Ron Siven r.siven at mchsi.com
Tue Jun 7 03:41:30 UTC 2005


On Mon, 2005-06-06 at 23:31 -0400, Neal Rhodes wrote:
> Slightly off topic.  Ok, you've got several computers at your desk. 
> 
> One primary Linux desktop, one not-linux notebook, maybe one more. 
> And a CD player/radio.   Maybe an MP3 or Minidisk player.
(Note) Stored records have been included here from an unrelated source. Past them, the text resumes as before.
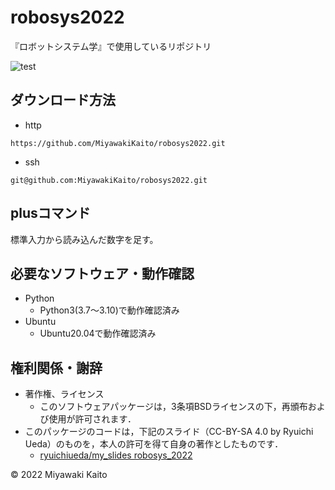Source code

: # robosys2022
『ロボットシステム学』で使用しているリポジトリ

![test](https://github.com/MiyawakiKaito/robosys2022/actions/workflows/test.yml/badge.svg)

## ダウンロード方法
* http
```
https://github.com/MiyawakiKaito/robosys2022.git
```
* ssh
```
git@github.com:MiyawakiKaito/robosys2022.git
```

## plusコマンド
標準入力から読み込んだ数字を足す。

## 必要なソフトウェア・動作確認
* Python
  * Python3(3.7〜3.10)で動作確認済み
* Ubuntu
  * Ubuntu20.04で動作確認済み

## 権利関係・謝辞
* 著作権、ライセンス
  * このソフトウェアパッケージは，3条項BSDライセンスの下，再頒布および使用が許可されます．
* このパッケージのコードは，下記のスライド（CC-BY-SA 4.0 by Ryuichi Ueda）のものを，本人の許可を得て自身の著作としたものです．
  * [ryuichiueda/my_slides robosys_2022](https://github.com/ryuichiueda/my_slides/tree/master/robosys_2022)

© 2022 Miyawaki Kaito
> Notebook has crappy speakers, but that's the one used for listening to 
> internet radio, etc.   
> 
> Now, you could have 4 sets of powered speakers plus the CD player. Or
> you could find something to mix the 3 outputs together and run it to 
> a single set of speakers.   Or even use the AUX input on the CD player. 
> 
> But what could one use to do that?  Only thing I've come up with is
> this:
> http://www.music123.com/Rolls-MX42-RCA-Stereo-Mini-Mixer-i138112.music
> 
> and I'm not sure if that would work well with headset/speaker out
> level on multiple sound cards.   It's just a set of jacks with 10K
> pots in them, so if each pot is cranked all the way up, there's 
> basically no impedance between each sound card/device output. 
> 
> -- 
> ============================================================================
> Neal Rhodes                    MNOP Ltd                       (770) 972-5430
> President                  4737 Habersham Ridge         fax:  (770) 978-4741
>                           Lilburn (atlanta) GA 30047    
> 


I have 2 machines using one set of speakers.  I just use a 1/8" stereo
to 1/8" stereo cable to go line-out to line-in on one of them to which
the speakers are connected.  Using that method, you'd have a daisy chain
of 4 machines and each machine in the chain would have to be up and
running in order to use the speakers, but no impedance worries.